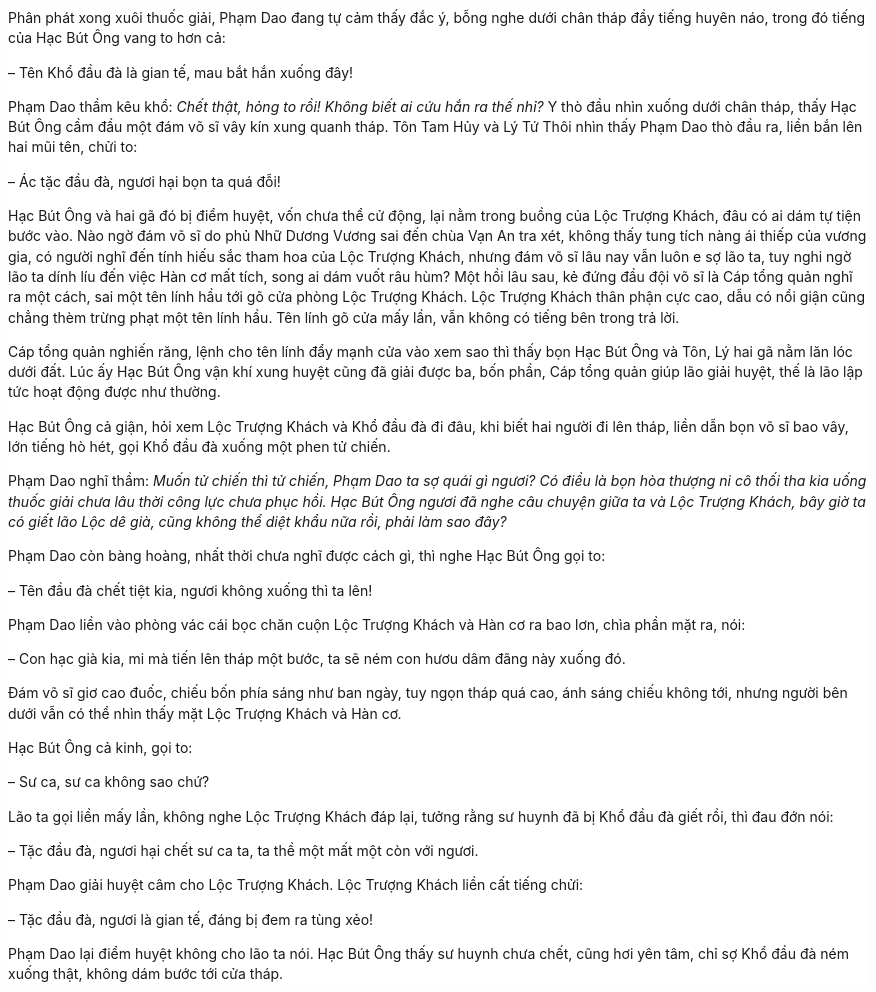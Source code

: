 Phân phát xong xuôi thuốc giải, Phạm Dao đang tự cảm thấy đắc ý, bỗng nghe dưới chân tháp đầy tiếng huyên náo, trong đó tiếng của Hạc Bút Ông vang to hơn cả:

– Tên Khổ đầu đà là gian tế, mau bắt hắn xuống đây!

Phạm Dao thầm kêu khổ: _Chết thật, hỏng to rồi! Không biết ai cứu hắn ra thế nhỉ?_ Y thò đầu nhìn xuống dưới chân tháp, thấy Hạc Bút Ông cầm đầu một đám võ sĩ vây kín xung quanh tháp. Tôn Tam Hủy và Lý Tứ Thôi nhìn thấy Phạm Dao thò đầu ra, liền bắn lên hai mũi tên, chửi to:

– Ác tặc đầu đà, ngươi hại bọn ta quá đỗi!

Hạc Bút Ông và hai gã đó bị điểm huyệt, vốn chưa thể cử động, lại nằm trong buồng của Lộc Trượng Khách, đâu có ai dám tự tiện bước vào. Nào ngờ đám võ sĩ do phủ Nhữ Dương Vương sai đến chùa Vạn An tra xét, không thấy tung tích nàng ái thiếp của vương gia, có người nghĩ đến tính hiếu sắc tham hoa của Lộc Trượng Khách, nhưng đám võ sĩ lâu nay vẫn luôn e sợ lão ta, tuy nghi ngờ lão ta dính líu đến việc Hàn cơ mất tích, song ai dám vuốt râu hùm? Một hồi lâu sau, kẻ đứng đầu đội võ sĩ là Cáp tổng quản nghĩ ra một cách, sai một tên lính hầu tới gõ cửa phòng Lộc Trượng Khách. Lộc Trượng Khách thân phận cực cao, dẫu có nổi giận cũng chẳng thèm trừng phạt một tên lính hầu. Tên lính gõ cửa mấy lần, vẫn không có tiếng bên trong trả lời.

Cáp tổng quản nghiến răng, lệnh cho tên lính đẩy mạnh cửa vào xem sao thì thấy bọn Hạc Bút Ông và Tôn, Lý hai gã nằm lăn lóc dưới đất. Lúc ấy Hạc Bút Ông vận khí xung huyệt cũng đã giải được ba, bốn phần, Cáp tổng quản giúp lão giải huyệt, thế là lão lập tức hoạt động được như thường.

Hạc Bút Ông cả giận, hỏi xem Lộc Trượng Khách và Khổ đầu đà đi đâu, khi biết hai người đi lên tháp, liền dẫn bọn võ sĩ bao vây, lớn tiếng hò hét, gọi Khổ đầu đà xuống một phen tử chiến.

Phạm Dao nghĩ thầm: _Muốn tử chiến thì tử chiến, Phạm Dao ta sợ quái gì ngươi? Có điều là bọn hòa thượng ni cô thối tha kia uống thuốc giải chưa lâu thời công lực chưa phục hồi. Hạc Bút Ông ngươi đã nghe câu chuyện giữa ta và Lộc Trượng Khách, bây giờ ta có giết lão Lộc dê già, cũng không thể diệt khẩu nữa rồi, phải làm sao đây?_

Phạm Dao còn bàng hoàng, nhất thời chưa nghĩ được cách gì, thì nghe Hạc Bút Ông gọi to:

– Tên đầu đà chết tiệt kia, ngươi không xuống thì ta lên!

Phạm Dao liền vào phòng vác cái bọc chăn cuộn Lộc Trượng Khách và Hàn cơ ra bao lơn, chìa phần mặt ra, nói:

– Con hạc già kia, mi mà tiến lên tháp một bước, ta sẽ ném con hươu dâm đãng này xuống đó.

Đám võ sĩ giơ cao đuốc, chiếu bốn phía sáng như ban ngày, tuy ngọn tháp quá cao, ánh sáng chiếu không tới, nhưng người bên dưới vẫn có thể nhìn thấy mặt Lộc Trượng Khách và Hàn cơ.

Hạc Bút Ông cả kinh, gọi to:

– Sư ca, sư ca không sao chứ?

Lão ta gọi liền mấy lần, không nghe Lộc Trượng Khách đáp lại, tưởng rằng sư huynh đã bị Khổ đầu đà giết rồi, thì đau đớn nói:

– Tặc đầu đà, ngươi hại chết sư ca ta, ta thề một mất một còn với ngươi.

Phạm Dao giải huyệt câm cho Lộc Trượng Khách. Lộc Trượng Khách liền cất tiếng chửi:

– Tặc đầu đà, ngươi là gian tế, đáng bị đem ra tùng xẻo!

Phạm Dao lại điểm huyệt không cho lão ta nói. Hạc Bút Ông thấy sư huynh chưa chết, cũng hơi yên tâm, chỉ sợ Khổ đầu đà ném xuống thật, không dám bước tới cửa tháp.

*TASK DIRECTIONS*
In the entries above, which lines hold the string "giết"? Report all of them.

*SOLUTION*
Phạm Dao nghĩ thầm: _Muốn tử chiến thì tử chiến, Phạm Dao ta sợ quái gì ngươi? Có điều là bọn hòa thượng ni cô thối tha kia uống thuốc giải chưa lâu thời công lực chưa phục hồi. Hạc Bút Ông ngươi đã nghe câu chuyện giữa ta và Lộc Trượng Khách, bây giờ ta có giết lão Lộc dê già, cũng không thể diệt khẩu nữa rồi, phải làm sao đây?_
Lão ta gọi liền mấy lần, không nghe Lộc Trượng Khách đáp lại, tưởng rằng sư huynh đã bị Khổ đầu đà giết rồi, thì đau đớn nói:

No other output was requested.